* **Aim of the exercise**
For each entry below, output it exactly as it stands.

* **Exercise materials**
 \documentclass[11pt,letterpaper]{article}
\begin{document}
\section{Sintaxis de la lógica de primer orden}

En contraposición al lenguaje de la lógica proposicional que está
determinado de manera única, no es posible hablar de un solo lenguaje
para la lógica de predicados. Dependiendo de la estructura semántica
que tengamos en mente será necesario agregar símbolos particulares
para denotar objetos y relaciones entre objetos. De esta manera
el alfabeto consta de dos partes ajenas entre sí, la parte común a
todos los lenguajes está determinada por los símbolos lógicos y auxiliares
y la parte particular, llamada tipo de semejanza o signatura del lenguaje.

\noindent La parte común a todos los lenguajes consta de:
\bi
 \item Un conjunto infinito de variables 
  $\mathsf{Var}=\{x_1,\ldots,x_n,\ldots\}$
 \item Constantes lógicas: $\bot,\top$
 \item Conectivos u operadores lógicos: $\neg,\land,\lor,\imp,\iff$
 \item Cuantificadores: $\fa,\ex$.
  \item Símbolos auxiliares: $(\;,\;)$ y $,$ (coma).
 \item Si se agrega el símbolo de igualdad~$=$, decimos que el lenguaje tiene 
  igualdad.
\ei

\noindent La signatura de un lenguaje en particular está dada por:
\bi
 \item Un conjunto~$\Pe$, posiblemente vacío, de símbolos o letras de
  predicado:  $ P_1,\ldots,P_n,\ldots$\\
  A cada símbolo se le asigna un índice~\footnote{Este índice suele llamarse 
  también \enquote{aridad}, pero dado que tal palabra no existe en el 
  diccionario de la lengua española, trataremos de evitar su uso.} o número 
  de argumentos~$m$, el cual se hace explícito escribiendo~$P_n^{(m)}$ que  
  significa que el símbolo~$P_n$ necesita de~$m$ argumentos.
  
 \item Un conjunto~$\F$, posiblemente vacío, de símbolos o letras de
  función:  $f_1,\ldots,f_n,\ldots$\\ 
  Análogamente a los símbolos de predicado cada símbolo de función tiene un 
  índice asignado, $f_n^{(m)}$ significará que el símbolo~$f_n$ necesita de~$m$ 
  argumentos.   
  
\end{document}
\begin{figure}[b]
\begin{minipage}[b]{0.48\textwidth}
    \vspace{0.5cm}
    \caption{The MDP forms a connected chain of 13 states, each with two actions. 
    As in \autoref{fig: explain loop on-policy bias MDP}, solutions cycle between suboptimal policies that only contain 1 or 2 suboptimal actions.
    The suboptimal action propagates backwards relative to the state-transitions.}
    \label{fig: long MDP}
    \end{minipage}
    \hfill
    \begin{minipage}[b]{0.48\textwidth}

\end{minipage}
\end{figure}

* **Exercise response**
 \documentclass[11pt,letterpaper]{article}
\begin{document}
\section{Sintaxis de la lógica de primer orden}

En contraposición al lenguaje de la lógica proposicional que está
determinado de manera única, no es posible hablar de un solo lenguaje
para la lógica de predicados. Dependiendo de la estructura semántica
que tengamos en mente será necesario agregar símbolos particulares
para denotar objetos y relaciones entre objetos. De esta manera
el alfabeto consta de dos partes ajenas entre sí, la parte común a
todos los lenguajes está determinada por los símbolos lógicos y auxiliares
y la parte particular, llamada tipo de semejanza o signatura del lenguaje.

\noindent La parte común a todos los lenguajes consta de:
\bi
 \item Un conjunto infinito de variables 
  $\mathsf{Var}=\{x_1,\ldots,x_n,\ldots\}$
 \item Constantes lógicas: $\bot,\top$
 \item Conectivos u operadores lógicos: $\neg,\land,\lor,\imp,\iff$
 \item Cuantificadores: $\fa,\ex$.
  \item Símbolos auxiliares: $(\;,\;)$ y $,$ (coma).
 \item Si se agrega el símbolo de igualdad~$=$, decimos que el lenguaje tiene 
  igualdad.
\ei

\noindent La signatura de un lenguaje en particular está dada por:
\bi
 \item Un conjunto~$\Pe$, posiblemente vacío, de símbolos o letras de
  predicado:  $ P_1,\ldots,P_n,\ldots$\\
  A cada símbolo se le asigna un índice~\footnote{Este índice suele llamarse 
  también \enquote{aridad}, pero dado que tal palabra no existe en el 
  diccionario de la lengua española, trataremos de evitar su uso.} o número 
  de argumentos~$m$, el cual se hace explícito escribiendo~$P_n^{(m)}$ que  
  significa que el símbolo~$P_n$ necesita de~$m$ argumentos.
  
 \item Un conjunto~$\F$, posiblemente vacío, de símbolos o letras de
  función:  $f_1,\ldots,f_n,\ldots$\\ 
  Análogamente a los símbolos de predicado cada símbolo de función tiene un 
  índice asignado, $f_n^{(m)}$ significará que el símbolo~$f_n$ necesita de~$m$ 
  argumentos.   
  
\end{document}
\begin{figure}[b]
\begin{minipage}[b]{0.48\textwidth}
    \vspace{0.5cm}
    \caption{The MDP forms a connected chain of 13 states, each with two actions. 
    As in \autoref{fig: explain loop on-policy bias MDP}, solutions cycle between suboptimal policies that only contain 1 or 2 suboptimal actions.
    The suboptimal action propagates backwards relative to the state-transitions.}
    \label{fig: long MDP}
    \end{minipage}
    \hfill
    \begin{minipage}[b]{0.48\textwidth}

\end{minipage}
\end{figure}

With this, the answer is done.